Re “Goodman’s Crenshaw Neighbors Pledge to Fundraise and Sue MTA for a Light Rail Subway

South Los Angeles residents with an interest in the Crenshaw-to-LAX light rail line have two towering motivations for aggressively seeking a one-mile subway for the exposed middle of the route and a station in the bosom of Leimert Park Village.

Pragmatism and prejudice, in that order.

Members of the newly formed community group the Crenshaw Subway Coalition assert that above-ground tracks through the densely populated centerpiece of the rail route will expose pedestrians to dangers, convert traffic into chaos and is certain to damage businesses on both sides of the corridor, as history has proven in all three instances in other commercial neighborhoods.

The Crenshaw group has promised to sue the authoritarian MTA if it does not accede to their wishes — a most unlikely outcome — at the board’s pivotal meeting of Thursday, Sept. 22. They have 30 days thereafter to act.

The MTA board told petitioners two months ago that it’s too darned expensive to build a tunnel in the middle of the route, even though there was plenty of money to build underground in the preceding portion of the line and the following portion of the line underground.
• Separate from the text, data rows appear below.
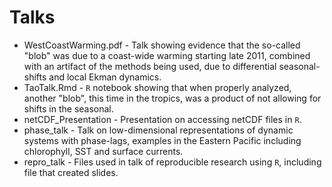 # Talks

- WestCoastWarming.pdf - Talk showing evidence that the so-called "blob" was due to a coast-wide warming starting late 2011,  combined with an artifact of the methods being used,  due to differential seasonal-shifts and local Ekman dynamics.
- TaoTalk.Rmd - `R` notebook showing that when properly analyzed, another "blob", this time in the tropics, was a product of not allowing for shifts in the seasonal.
- netCDF_Presentation - Presentation on accessing netCDF files in `R`.
- phase_talk - Talk on low-dimensional representations of dynamic systems with phase-lags,  examples in the Eastern Pacific including chlorophyll,  SST and surface currents.
- repro_talk - Files used in talk of reproducible research using `R`,  including file that created slides.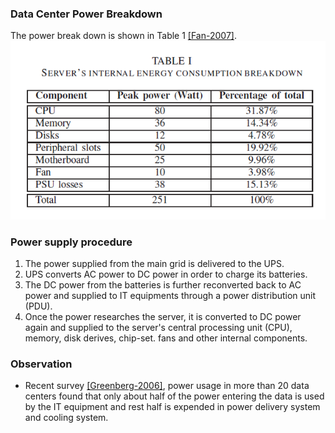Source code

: ### Data Center Power Breakdown



The power break down is shown in Table 1 [[Fan-2007]](http://dl.acm.org/citation.cfm?id=1250665).   
![](../fig/powerBreakdown.PNG)

### Power supply procedure
1. The power supplied from the main grid is delivered to the UPS. 
2. UPS converts AC power to DC power in order to charge its batteries.
3. The DC power from the batteries is further reconverted back to AC power and supplied to IT equipments through a power distribution unit (PDU).
4. Once the power researches the server, it is converted to DC power again and supplied to the server's central processing unit (CPU), memory, disk derives, chip-set. fans and other internal components.

### Observation
- Recent survey [[Greenberg-2006]](http://datacenters.lbl.gov/resources/best-practices-data-centers-lessons-learned-benchmarking-22-data-centers), power usage in more than 20 data centers found that only about half of the power entering the data is used by the IT equipment and rest half is expended in power delivery system and cooling system.


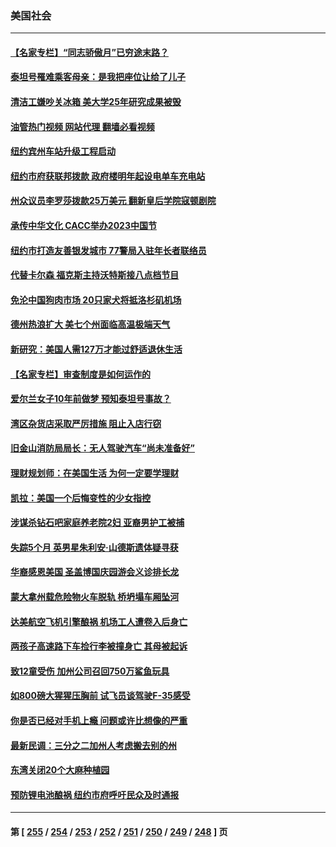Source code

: ### 美国社会
---
#### [【名家专栏】“同志骄傲月”已穷途末路？](../../pages/ncid1078160/n14023546.md?06280445) 
#### [泰坦号罹难乘客母亲：是我把座位让给了儿子](../../pages/ncid1078160/n14023659.md?06280445) 
#### [清洁工嫌吵关冰箱 美大学25年研究成果被毁](../../pages/ncid1078160/n14023652.md?06280445) 
#### [油管热门视频 网站代理 翻墙必看视频](http://138.2.39.72:81/youtube.html?epic-marker?06280445)
#### [纽约宾州车站升级工程启动](../../pages/ncid1078160/n14023255.md?06280445) 
#### [纽约市府获联邦拨款 政府楼明年起设电单车充电站](../../pages/ncid1078160/n14023221.md?06280445) 
#### [州众议员李罗莎拨款25万美元 翻新皇后学院寇顿剧院](../../pages/ncid1078160/n14023229.md?06280445) 
#### [承传中华文化 CACC举办2023中国节](../../pages/ncid1078160/n14023120.md?06280445) 
#### [纽约市打造友善银发城市 77警局入驻年长者联络员](../../pages/ncid1078160/n14023261.md?06280445) 
#### [代替卡尔森 福克斯主持沃特斯接八点档节目](../../pages/ncid1078160/n14023127.md?06280445) 
#### [免沦中国狗肉市场 20只家犬将抵洛杉矶机场](../../pages/ncid1078160/n14023153.md?06280445) 
#### [德州热浪扩大 美七个州面临高温极端天气](../../pages/ncid1078160/n14023126.md?06280445) 
#### [新研究：美国人需127万才能过舒适退休生活](../../pages/ncid1078160/n14023121.md?06280445) 
#### [【名家专栏】审查制度是如何运作的](../../pages/ncid1078160/n14022903.md?06280445) 
#### [爱尔兰女子10年前做梦 预知泰坦号事故？](../../pages/ncid1078160/n14022994.md?06280445) 
#### [湾区杂货店采取严厉措施 阻止入店行窃](../../pages/ncid1078160/n14022727.md?06280445) 
#### [旧金山消防局局长：无人驾驶汽车“尚未准备好”](../../pages/ncid1078160/n14022700.md?06280445) 
#### [理财规划师：在美国生活 为何一定要学理财](../../pages/ncid1078160/n14022614.md?06280445) 
#### [凯拉：美国一个后悔变性的少女指控](../../pages/ncid1078160/n14022584.md?06280445) 
#### [涉谋杀钻石吧家庭养老院2妇 亚裔男护工被捕](../../pages/ncid1078160/n14022551.md?06280445) 
#### [失踪5个月 英男星朱利安·山德斯遗体疑寻获](../../pages/ncid1078160/n14022494.md?06280445) 
#### [华裔感恩美国 圣盖博国庆园游会义诊排长龙](../../pages/ncid1078160/n14022500.md?06280445) 
#### [蒙大拿州载危险物火车脱轨 桥坍塌车厢坠河](../../pages/ncid1078160/n14022415.md?06280445) 
#### [达美航空飞机引擎酿祸 机场工人遭卷入后身亡](../../pages/ncid1078160/n14022414.md?06280445) 
#### [两孩子高速路下车捡行李被撞身亡 其母被起诉](../../pages/ncid1078160/n14021907.md?06280445) 
#### [致12童受伤 加州公司召回750万鲨鱼玩具](../../pages/ncid1078160/n14022320.md?06280445) 
#### [如800磅大猩猩压胸前 试飞员谈驾驶F-35感受](../../pages/ncid1078160/n14019973.md?06280445) 
#### [你是否已经对手机上瘾 问题或许比想像的严重](../../pages/ncid1078160/n14022224.md?06280445) 
#### [最新民调：三分之二加州人考虑搬去别的州](../../pages/ncid1078160/n14022206.md?06280445) 
#### [东湾关闭20个大麻种植园](../../pages/ncid1078160/n14021921.md?06280445) 
#### [预防锂电池酿祸 纽约市府呼吁民众及时通报](../../pages/ncid1078160/n14021892.md?06280445) 

---
#### 第 [ [255](./255.md?06280445) / [254](./254.md?06280445) / [253](./253.md?06280445) / [252](./252.md?06280445) / [251](./251.md?06280445) / [250](./250.md?06280445) / [249](./249.md?06280445) / [248](./248.md?06280445) ] 页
Minority residents have heard that same tune hummed for years — the same way that white neighborhoods, conversely, are not rejected.

South Los Angeles has heard this questionable excuse, and so has East L.A.

Now who would think that just because the East Side is mainly brown and South L.A. is mostly black that skin color was remotely related to this supposedly final verdict.

Coalition leader Damien Goodmon told the second meeting of the Coalition on Monday evening that when underground tracks were sought for a portion of unbuilt Phase II of the Downtown-to-Culver City line, the funding magically was produced.

Crenshaw’s two main adversaries in this evolving civic war are board members Mayor Villaraigosa and Zev Yarsolavsky. Between them, they have fingered ample funding for all of their pet projects — the Westside, mid-town, Downtown and the Valley.

Otherwise, there is no revenue available to go underground, even though the Mayor and Mr. Yaroslavsky have demonstrated for years that federal and state funding is as liquid, as pliable, as movable, as water streaming from a broken faucet.